Abbott, an Illinois corporation, is a diversified health care company that develops and markets pharmaceutical, diagnostic, nutritional, and hospital products. Abbott’s Diagnostics Division (“ADD”) manufactures hundreds of different kinds of diagnostic kits and devices, including tests which indicate the safety of donated blood, detect heart attacks, and identify cancerous tumors. These products are heavily regulated by the FDA and must be manufactured in accordance with the “Quality System Regulations” (“QSR”), 21 C.F.R. § 820, and the requirements of the “Current Good Manufacturing Practice” (“CGMP”), as defined in 21 C.F.R. § 820.1. These regulations expressly assign corporate management the responsibility to assure compliance with the CGMP. 21 C.F.R. § 820.20. The FDA periodically inspects manufacturing plants to ensure compliance.

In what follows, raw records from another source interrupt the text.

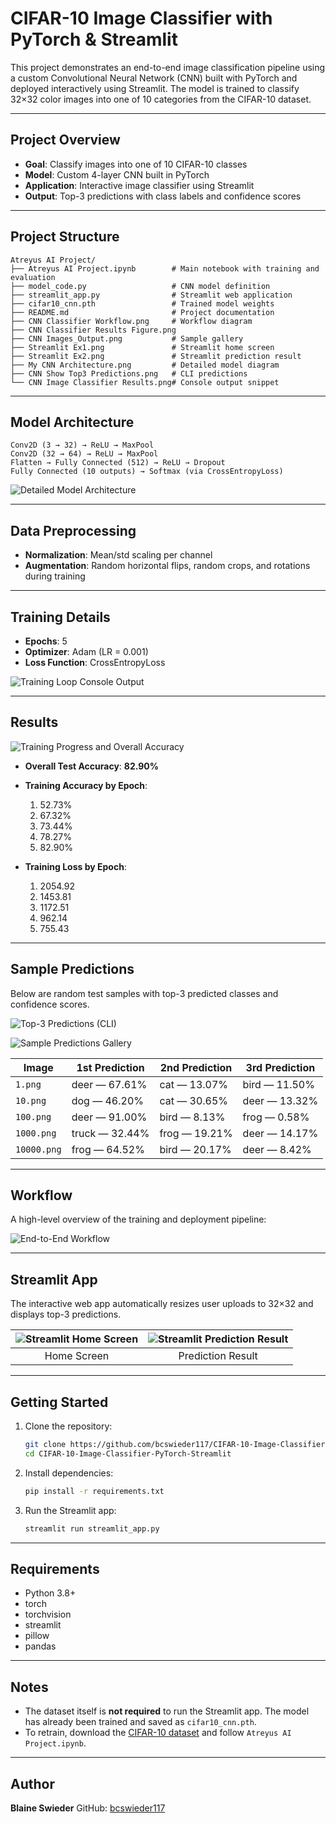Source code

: # CIFAR-10 Image Classifier with PyTorch & Streamlit

This project demonstrates an end-to-end image classification pipeline using a custom Convolutional Neural Network (CNN) built with PyTorch and deployed interactively using Streamlit. The model is trained to classify 32×32 color images into one of 10 categories from the CIFAR-10 dataset.

---

## Project Overview

* **Goal**: Classify images into one of 10 CIFAR-10 classes
* **Model**: Custom 4-layer CNN built in PyTorch
* **Application**: Interactive image classifier using Streamlit
* **Output**: Top-3 predictions with class labels and confidence scores

---

## Project Structure

```
Atreyus AI Project/
├── Atreyus AI Project.ipynb        # Main notebook with training and evaluation
├── model_code.py                   # CNN model definition
├── streamlit_app.py                # Streamlit web application
├── cifar10_cnn.pth                 # Trained model weights
├── README.md                       # Project documentation
├── CNN Classifier Workflow.png     # Workflow diagram
├── CNN Classifier Results Figure.png
├── CNN Images_Output.png           # Sample gallery
├── Streamlit Ex1.png               # Streamlit home screen
├── Streamlit Ex2.png               # Streamlit prediction result
├── My CNN Architecture.png         # Detailed model diagram
├── CNN Show Top3 Predictions.png   # CLI predictions
└── CNN Image Classifier Results.png# Console output snippet
```

---

## Model Architecture

```
Conv2D (3 → 32) → ReLU → MaxPool
Conv2D (32 → 64) → ReLU → MaxPool
Flatten → Fully Connected (512) → ReLU → Dropout
Fully Connected (10 outputs) → Softmax (via CrossEntropyLoss)
```

![Detailed Model Architecture](<My CNN Architecture.png>)

---

## Data Preprocessing

* **Normalization**: Mean/std scaling per channel
* **Augmentation**: Random horizontal flips, random crops, and rotations during training

---

## Training Details

* **Epochs**: 5
* **Optimizer**: Adam (LR = 0.001)
* **Loss Function**: CrossEntropyLoss

![Training Loop Console Output](<CNN Image Classifier Results.png>)

---

## Results

![Training Progress and Overall Accuracy](<CNN Classifier Results Figure.png>)

* **Overall Test Accuracy**: **82.90%**
* **Training Accuracy by Epoch**:

  1. 52.73%
  2. 67.32%
  3. 73.44%
  4. 78.27%
  5. 82.90%
* **Training Loss by Epoch**:

  1. 2054.92
  2. 1453.81
  3. 1172.51
  4. 962.14
  5. 755.43

---

## Sample Predictions

Below are random test samples with top-3 predicted classes and confidence scores.

![Top-3 Predictions (CLI)](<CNN Show Top3 Predictions.png>)

![Sample Predictions Gallery](<CNN Images_Output.png>)

| Image       | 1st Prediction | 2nd Prediction | 3rd Prediction |
| ----------- | -------------- | -------------- | -------------- |
| `1.png`     | deer — 67.61%  | cat — 13.07%   | bird — 11.50%  |
| `10.png`    | dog — 46.20%   | cat — 30.65%   | deer — 13.32%  |
| `100.png`   | deer — 91.00%  | bird — 8.13%   | frog — 0.58%   |
| `1000.png`  | truck — 32.44% | frog — 19.21%  | deer — 14.17%  |
| `10000.png` | frog — 64.52%  | bird — 20.17%  | deer — 8.42%   |

---

## Workflow

A high-level overview of the training and deployment pipeline:

![End-to-End Workflow](<CNN Classifier Workflow.png>)

---

## Streamlit App

The interactive web app automatically resizes user uploads to 32×32 and displays top-3 predictions.

| ![Streamlit Home Screen](<Streamlit Ex1.png>) | ![Streamlit Prediction Result](<Streamlit Ex2.png>) |
| :-------------------------------------------: | :-------------------------------------------------: |
|                  Home Screen                  |                  Prediction Result                  |

---

## Getting Started

1. Clone the repository:

   ```bash
   git clone https://github.com/bcswieder117/CIFAR-10-Image-Classifier-PyTorch-Streamlit.git
   cd CIFAR-10-Image-Classifier-PyTorch-Streamlit
   ```

2. Install dependencies:

   ```bash
   pip install -r requirements.txt
   ```

3. Run the Streamlit app:

   ```bash
   streamlit run streamlit_app.py
   ```

---

## Requirements

* Python 3.8+
* torch
* torchvision
* streamlit
* pillow
* pandas

---

## Notes

* The dataset itself is **not required** to run the Streamlit app. The model has already been trained and saved as `cifar10_cnn.pth`.
* To retrain, download the [CIFAR-10 dataset](https://www.cs.toronto.edu/~kriz/cifar.html) and follow `Atreyus AI Project.ipynb`.

---

## Author

**Blaine Swieder**
GitHub: [bcswieder117](https://github.com/bcswieder117)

During a six-year period from 1993 until 1999, the FDA conducted thirteen separate inspections of Abbott’s Abbott Park and North Chicago facilities. The inspections, some lasting for two months or longer, were conducted under a program designed not only to ensure that data and information concerning the in vitro 1 diagnostic products are scientifically valid and accurate, but to ensure that the human subjects are protected from undue hazard or risk during the course of the scientific investigations. After each inspection, the FDA first sends a Form 488 to the manufacturer which notes any deviations under the CGMP, then discusses the findings with the manufacturer’s representative, and requests a plan for correcting the violations.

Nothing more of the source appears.